[RECORDED INFORMATION]
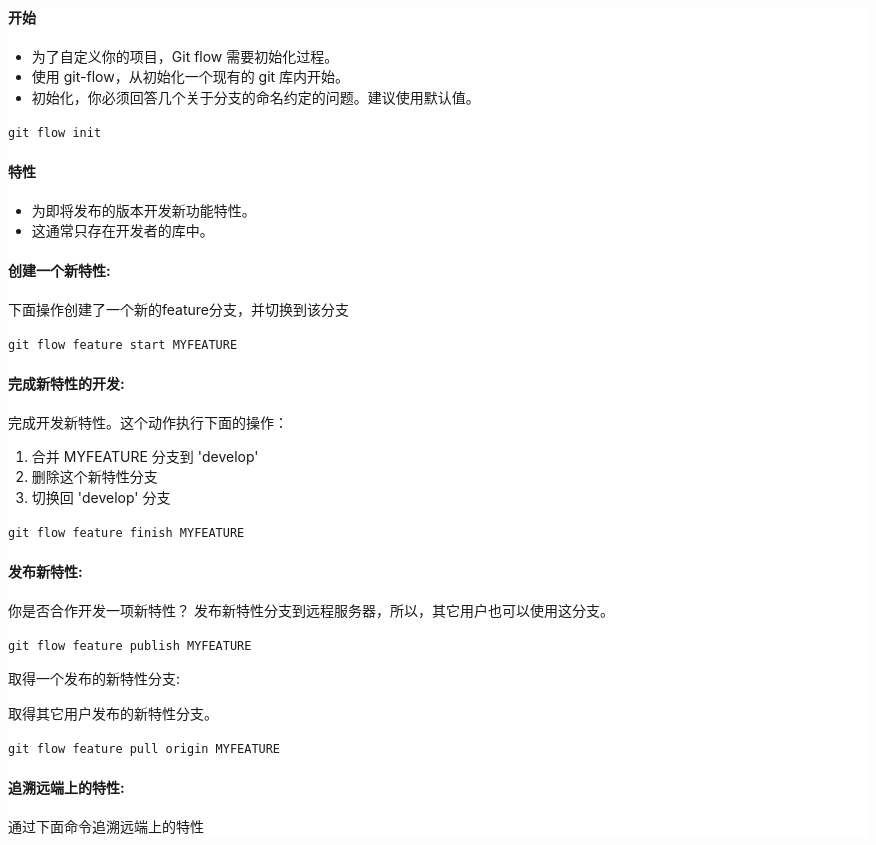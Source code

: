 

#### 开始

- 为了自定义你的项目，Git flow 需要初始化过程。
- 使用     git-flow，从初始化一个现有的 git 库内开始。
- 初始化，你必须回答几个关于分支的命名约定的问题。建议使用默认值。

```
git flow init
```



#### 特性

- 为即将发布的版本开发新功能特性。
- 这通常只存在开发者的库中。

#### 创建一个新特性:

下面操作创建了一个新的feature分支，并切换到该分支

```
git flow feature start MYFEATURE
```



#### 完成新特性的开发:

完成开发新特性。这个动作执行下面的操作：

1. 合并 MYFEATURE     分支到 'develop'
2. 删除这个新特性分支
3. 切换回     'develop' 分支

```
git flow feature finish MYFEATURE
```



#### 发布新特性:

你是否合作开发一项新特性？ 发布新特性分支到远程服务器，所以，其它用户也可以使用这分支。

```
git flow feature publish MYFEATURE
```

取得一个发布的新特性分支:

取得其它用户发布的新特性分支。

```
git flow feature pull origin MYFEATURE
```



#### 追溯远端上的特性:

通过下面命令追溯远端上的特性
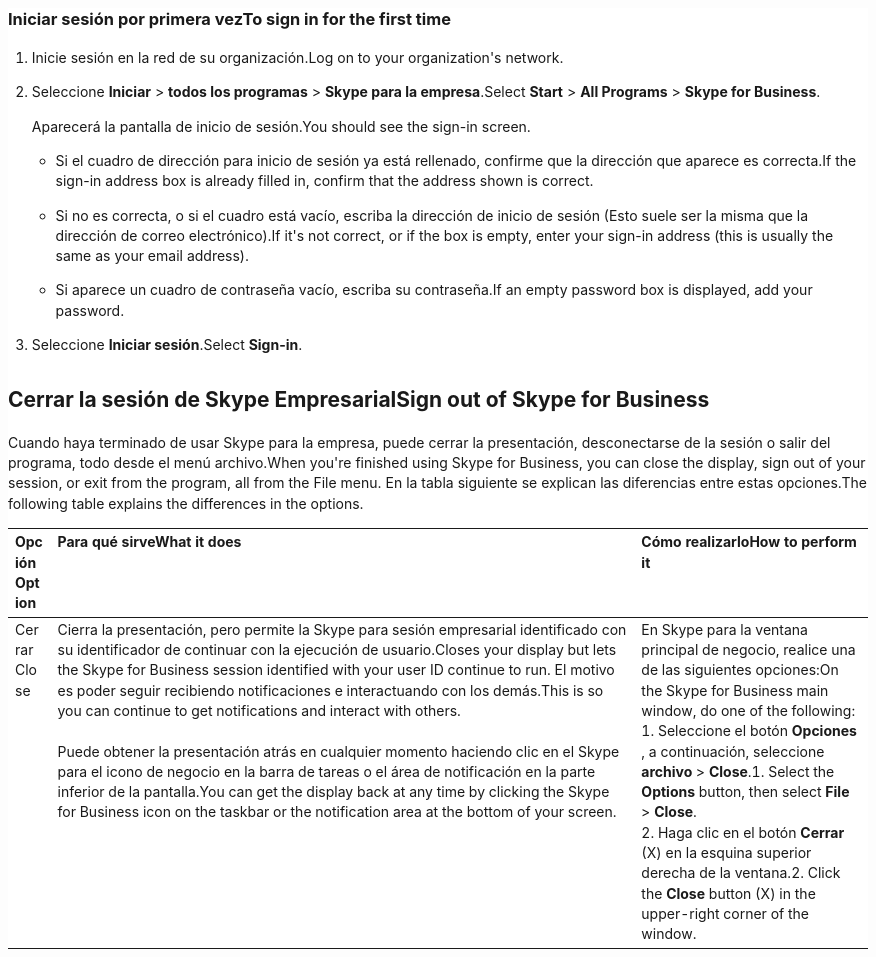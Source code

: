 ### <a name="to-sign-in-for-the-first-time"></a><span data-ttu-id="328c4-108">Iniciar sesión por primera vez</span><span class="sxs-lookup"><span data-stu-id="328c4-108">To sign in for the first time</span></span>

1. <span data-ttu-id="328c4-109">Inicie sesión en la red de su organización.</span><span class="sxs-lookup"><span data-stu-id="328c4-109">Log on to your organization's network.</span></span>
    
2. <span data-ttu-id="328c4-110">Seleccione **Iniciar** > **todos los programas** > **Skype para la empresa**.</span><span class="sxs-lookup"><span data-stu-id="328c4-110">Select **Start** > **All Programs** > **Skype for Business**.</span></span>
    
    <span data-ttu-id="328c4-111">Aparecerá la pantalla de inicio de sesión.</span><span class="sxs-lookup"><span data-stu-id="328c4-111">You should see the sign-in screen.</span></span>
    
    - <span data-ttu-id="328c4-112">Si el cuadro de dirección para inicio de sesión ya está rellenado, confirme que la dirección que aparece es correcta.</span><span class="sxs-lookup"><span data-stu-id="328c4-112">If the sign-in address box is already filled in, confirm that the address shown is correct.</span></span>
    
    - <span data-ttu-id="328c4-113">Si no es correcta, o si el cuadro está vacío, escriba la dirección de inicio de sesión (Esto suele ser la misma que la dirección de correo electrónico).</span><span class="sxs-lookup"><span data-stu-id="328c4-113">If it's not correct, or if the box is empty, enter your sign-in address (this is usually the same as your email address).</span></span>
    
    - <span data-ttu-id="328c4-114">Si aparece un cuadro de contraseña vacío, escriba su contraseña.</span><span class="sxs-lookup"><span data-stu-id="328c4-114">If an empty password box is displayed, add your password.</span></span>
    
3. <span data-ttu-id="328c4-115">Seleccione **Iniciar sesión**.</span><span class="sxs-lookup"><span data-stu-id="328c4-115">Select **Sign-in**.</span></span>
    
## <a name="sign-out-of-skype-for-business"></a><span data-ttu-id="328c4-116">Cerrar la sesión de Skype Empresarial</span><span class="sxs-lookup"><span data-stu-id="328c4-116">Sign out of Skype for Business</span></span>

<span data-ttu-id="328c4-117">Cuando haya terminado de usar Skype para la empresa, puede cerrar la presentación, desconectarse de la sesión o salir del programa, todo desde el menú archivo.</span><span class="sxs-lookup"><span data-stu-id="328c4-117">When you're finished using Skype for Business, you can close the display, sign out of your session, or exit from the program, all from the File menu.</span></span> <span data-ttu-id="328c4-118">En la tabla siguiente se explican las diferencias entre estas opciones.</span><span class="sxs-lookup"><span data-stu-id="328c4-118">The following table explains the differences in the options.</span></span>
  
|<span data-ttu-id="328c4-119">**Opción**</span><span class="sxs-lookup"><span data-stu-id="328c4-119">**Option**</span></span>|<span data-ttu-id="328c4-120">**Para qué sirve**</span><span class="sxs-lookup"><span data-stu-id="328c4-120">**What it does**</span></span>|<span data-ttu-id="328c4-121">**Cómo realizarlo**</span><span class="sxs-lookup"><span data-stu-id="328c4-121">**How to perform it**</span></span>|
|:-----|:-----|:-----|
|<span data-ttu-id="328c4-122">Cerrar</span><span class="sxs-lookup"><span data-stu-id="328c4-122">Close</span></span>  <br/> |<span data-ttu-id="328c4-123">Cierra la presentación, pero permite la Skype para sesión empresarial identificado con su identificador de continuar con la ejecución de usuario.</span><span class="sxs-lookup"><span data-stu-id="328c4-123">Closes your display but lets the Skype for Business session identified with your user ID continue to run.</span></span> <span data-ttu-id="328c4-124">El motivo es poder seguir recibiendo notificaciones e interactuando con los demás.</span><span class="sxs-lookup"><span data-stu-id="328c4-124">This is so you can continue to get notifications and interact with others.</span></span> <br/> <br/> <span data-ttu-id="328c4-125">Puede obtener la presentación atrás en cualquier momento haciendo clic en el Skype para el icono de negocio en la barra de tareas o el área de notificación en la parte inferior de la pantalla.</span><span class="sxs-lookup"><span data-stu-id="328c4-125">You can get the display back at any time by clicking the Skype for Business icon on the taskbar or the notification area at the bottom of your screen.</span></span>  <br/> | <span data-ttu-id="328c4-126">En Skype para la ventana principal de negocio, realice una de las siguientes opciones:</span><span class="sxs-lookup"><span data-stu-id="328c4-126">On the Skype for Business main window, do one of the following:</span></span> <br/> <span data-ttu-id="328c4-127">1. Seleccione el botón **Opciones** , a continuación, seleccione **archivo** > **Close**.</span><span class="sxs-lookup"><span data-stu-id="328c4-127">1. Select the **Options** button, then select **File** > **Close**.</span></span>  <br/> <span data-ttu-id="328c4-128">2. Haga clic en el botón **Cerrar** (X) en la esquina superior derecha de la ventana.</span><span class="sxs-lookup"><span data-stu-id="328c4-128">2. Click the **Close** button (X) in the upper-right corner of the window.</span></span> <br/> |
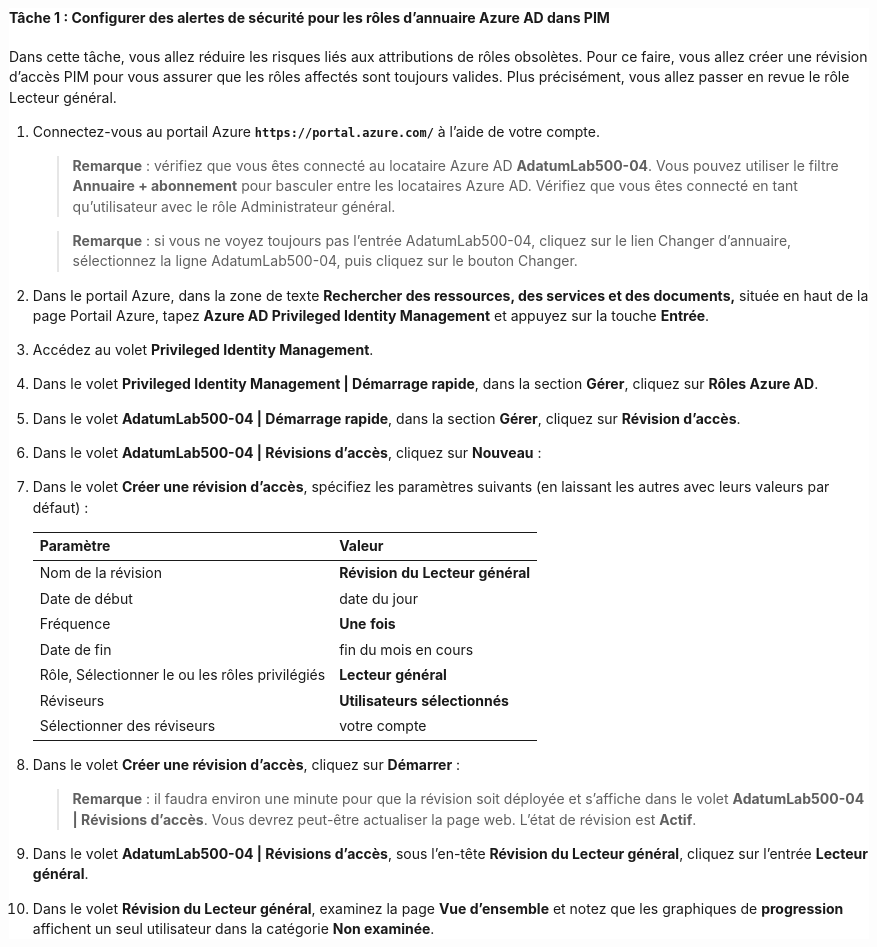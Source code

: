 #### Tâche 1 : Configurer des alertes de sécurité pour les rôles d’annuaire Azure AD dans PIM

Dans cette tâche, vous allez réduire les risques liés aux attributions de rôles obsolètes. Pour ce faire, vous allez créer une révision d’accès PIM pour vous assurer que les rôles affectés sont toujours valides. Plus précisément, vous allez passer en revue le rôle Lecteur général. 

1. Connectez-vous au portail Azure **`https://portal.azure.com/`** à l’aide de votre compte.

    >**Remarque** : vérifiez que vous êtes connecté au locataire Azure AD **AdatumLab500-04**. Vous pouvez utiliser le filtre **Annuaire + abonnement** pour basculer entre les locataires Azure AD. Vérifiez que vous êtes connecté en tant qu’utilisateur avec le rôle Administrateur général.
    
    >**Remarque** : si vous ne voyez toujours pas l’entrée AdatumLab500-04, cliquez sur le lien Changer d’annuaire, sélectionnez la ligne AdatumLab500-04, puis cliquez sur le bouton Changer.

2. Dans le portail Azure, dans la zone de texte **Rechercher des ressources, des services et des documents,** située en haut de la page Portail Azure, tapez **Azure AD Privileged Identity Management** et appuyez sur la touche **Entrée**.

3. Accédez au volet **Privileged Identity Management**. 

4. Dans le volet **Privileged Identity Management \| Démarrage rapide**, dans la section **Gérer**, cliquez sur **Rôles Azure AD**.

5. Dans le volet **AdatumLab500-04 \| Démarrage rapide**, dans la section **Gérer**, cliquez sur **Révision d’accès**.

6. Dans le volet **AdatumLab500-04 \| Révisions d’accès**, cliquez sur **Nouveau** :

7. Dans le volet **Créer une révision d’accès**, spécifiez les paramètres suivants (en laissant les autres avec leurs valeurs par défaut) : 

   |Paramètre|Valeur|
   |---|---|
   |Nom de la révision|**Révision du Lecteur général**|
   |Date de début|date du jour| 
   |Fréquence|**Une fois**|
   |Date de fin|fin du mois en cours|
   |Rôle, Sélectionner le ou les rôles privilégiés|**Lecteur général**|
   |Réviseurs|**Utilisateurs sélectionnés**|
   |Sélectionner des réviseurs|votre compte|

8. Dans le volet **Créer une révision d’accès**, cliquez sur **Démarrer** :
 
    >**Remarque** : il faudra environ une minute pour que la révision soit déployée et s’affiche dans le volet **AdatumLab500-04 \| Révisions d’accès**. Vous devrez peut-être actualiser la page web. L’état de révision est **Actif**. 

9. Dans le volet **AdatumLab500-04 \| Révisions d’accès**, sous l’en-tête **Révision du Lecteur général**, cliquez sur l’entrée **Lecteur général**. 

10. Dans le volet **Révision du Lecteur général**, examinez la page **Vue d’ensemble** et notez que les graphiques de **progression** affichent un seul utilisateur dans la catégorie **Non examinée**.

[EXERCISE INSTRUCTIONS] Search the preceding listing for "name", then copy every line that holds it.

[ANSWER FOR THIS EXERCISE]
: ### <a name="to-sign-in-for-the-first-time"></a><span data-ttu-id="328c4-108">Iniciar sesión por primera vez</span><span class="sxs-lookup"><span data-stu-id="328c4-108">To sign in for the first time</span></span>
## <a name="sign-out-of-skype-for-business"></a><span data-ttu-id="328c4-116">Cerrar la sesión de Skype Empresarial</span><span class="sxs-lookup"><span data-stu-id="328c4-116">Sign out of Skype for Business</span></span>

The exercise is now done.